[Saved data entries]
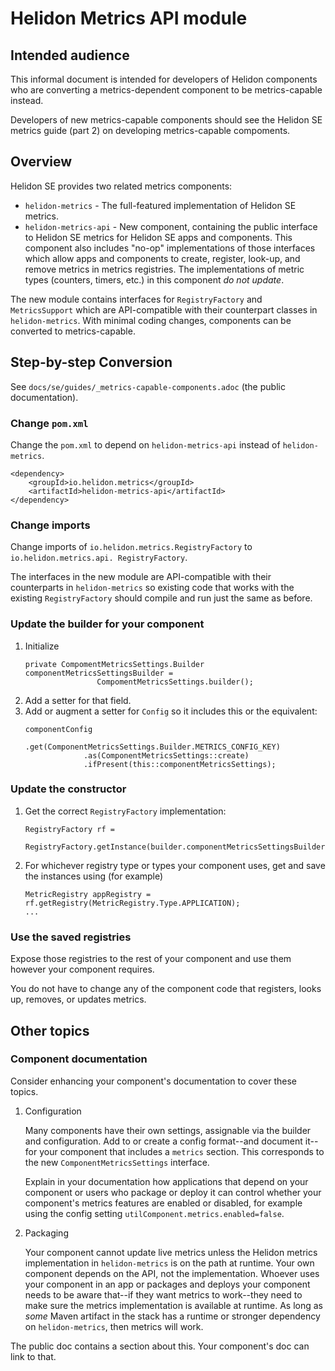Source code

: # Helidon Metrics API module

## Intended audience
This informal document is intended for developers of Helidon components who are converting  a 
metrics-dependent component to be metrics-capable instead.

Developers of new metrics-capable components should see the Helidon SE metrics guide (part 2) on developing metrics-capable compoments.

## Overview
Helidon SE provides two related metrics components:
* `helidon-metrics` - The full-featured implementation of Helidon SE metrics.
* `helidon-metrics-api` - 
  New component, containing the public interface to Helidon SE metrics for Helidon SE apps and 
  components.
  This component also includes "no-op" implementations of those interfaces which allow 
  apps and components to create, register, look-up, and remove metrics in metrics registries.
  The implementations of metric types (counters, timers, etc.) in this component _do not update_.

The new module contains interfaces for `RegistryFactory` and 
`MetricsSupport` which are API-compatible with their counterpart classes in `helidon-metrics`. 
With minimal coding changes, components can be converted to metrics-capable.

## Step-by-step Conversion

See `docs/se/guides/_metrics-capable-components.adoc` (the public documentation).

### Change `pom.xml`
Change the `pom.xml` to depend on `helidon-metrics-api` instead of `helidon-metrics`.
    
   ```
   <dependency>
       <groupId>io.helidon.metrics</groupId>
       <artifactId>helidon-metrics-api</artifactId>
   </dependency>
   ```
### Change imports
Change imports of `io.helidon.metrics.RegistryFactory` to `io.helidon.metrics.api.
   RegistryFactory`.

The interfaces in the new module are API-compatible with their counterparts in `helidon-metrics` so existing code that works with the existing `RegistryFactory` should compile and run just the same as before.

### Update the builder for your component

1. Initialize
   ```
   private CompomentMetricsSettings.Builder componentMetricsSettingsBuilder = 
                   CompomentMetricsSettings.builder();
   ``` 
2. Add a setter for that field.
3. Add or augment a setter for `Config` so it includes this or the equivalent:
   ```
   componentConfig
                .get(ComponentMetricsSettings.Builder.METRICS_CONFIG_KEY)
                .as(ComponentMetricsSettings::create)
                .ifPresent(this::componentMetricsSettings);
   ```

### Update the constructor   
1. Get the correct `RegistryFactory` implementation:
   ```
   RegistryFactory rf = 
           RegistryFactory.getInstance(builder.componentMetricsSettingsBuilder.build());
   ```
2. For whichever registry type or types your component uses, get and save the instances using (for example)
   ```
   MetricRegistry appRegistry = rf.getRegistry(MetricRegistry.Type.APPLICATION);
   ...
   ```
### Use the saved registries   
Expose those registries to the rest of your component and use them however your component requires.

You do not have to change any of the component code that registers, looks up, removes, or updates metrics.

## Other topics
### Component documentation
Consider enhancing your component's documentation to cover these topics.

1. Configuration
   
   Many components have their own settings, assignable via the builder and configuration. Add to or create a config format--and document it--for your component that includes a `metrics` section. This corresponds to the new `ComponentMetricsSettings` interface.
    
    Explain in your documentation how applications that depend on your component or users who package or deploy it can control whether your component's metrics features are enabled or disabled, for example using the config setting `utilComponent.metrics.enabled=false`.

2. Packaging

   Your component cannot update live metrics unless the Helidon metrics implementation in `helidon-metrics` is on the path at runtime. Your own component depends on the API, not the implementation. Whoever uses your component in an app or packages and deploys your component needs to be aware that--if they want metrics to work--they need to make sure the metrics  implementation is available at runtime. As long as _some_ Maven artifact in the stack has a runtime or stronger dependency on `helidon-metrics`, then metrics will work. 

  The public doc contains a section about this. Your component's doc can link to that.
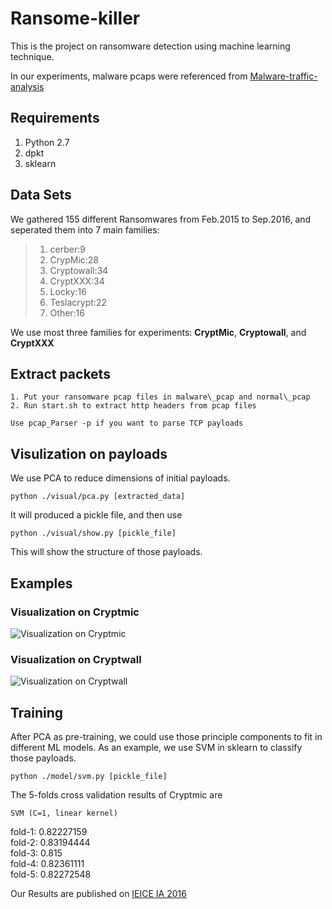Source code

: # Ransome-killer
This is the project on ransomware detection using machine learning technique.

In our experiments, malware pcaps were referenced from [Malware-traffic-analysis](http://www.malware-traffic-analysis.net/)

## Requirements
1. Python 2.7
2. dpkt
3. sklearn

## Data Sets
We gathered 155 different Ransomwares from Feb.2015 to Sep.2016, and seperated them into 7 main families:
> 1. cerber:9
> 2. CrypMic:28
> 3. Cryptowall:34
> 4. CryptXXX:34
> 5. Locky:16
> 6. Teslacrypt:22
> 7. Other:16

We use most three families for experiments: **CryptMic**, **Cryptowall**, and **CryptXXX**

## Extract packets
```
1. Put your ransomware pcap files in malware\_pcap and normal\_pcap
2. Run start.sh to extract http headers from pcap files
```
```
Use pcap_Parser -p if you want to parse TCP payloads
```
## Visulization on payloads
We use PCA to reduce dimensions of initial payloads.
```
python ./visual/pca.py [extracted_data]
```
It will produced a pickle file, and then use
```
python ./visual/show.py [pickle_file]
```
This will show the structure of those payloads.

## Examples
### Visualization on Cryptmic
![Visualization on Cryptmic](https://github.com/gau820827/Ransome-killer/blob/master/graph/Cryptmic/CryptmicPCA.png "Visualization on Cryptmic")
### Visualization on Cryptwall
![Visualization on Cryptwall](https://github.com/gau820827/Ransome-killer/blob/master/graph/Cryptwall/cryptwall_pca.png "Visualization on Cryptwall")

## Training
After PCA as pre-training, we could use those principle components to fit in different ML models.
As an example, we use SVM in sklearn to classify those payloads.
```
python ./model/svm.py [pickle_file]
```
The 5-folds cross validation results of Cryptmic are
```
SVM (C=1, linear kernel)
```
fold-1: 0.82227159 <br>
fold-2: 0.83194444 <br>
fold-3: 0.815      <br>
fold-4: 0.82361111 <br>
fold-5: 0.82272548 <br>


Our Results are published on [IEICE IA 2016](http://www.ieice.org/ken/paper/20161104Gbmd/eng/)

> **INSTRUCTIONS TO FOLLOW**:
Show all lines from the records above where the word "types" occurs.

> **TASK OUTPUT**:
  The implementations of metric types (counters, timers, etc.) in this component _do not update_.
2. For whichever registry type or types your component uses, get and save the instances using (for example)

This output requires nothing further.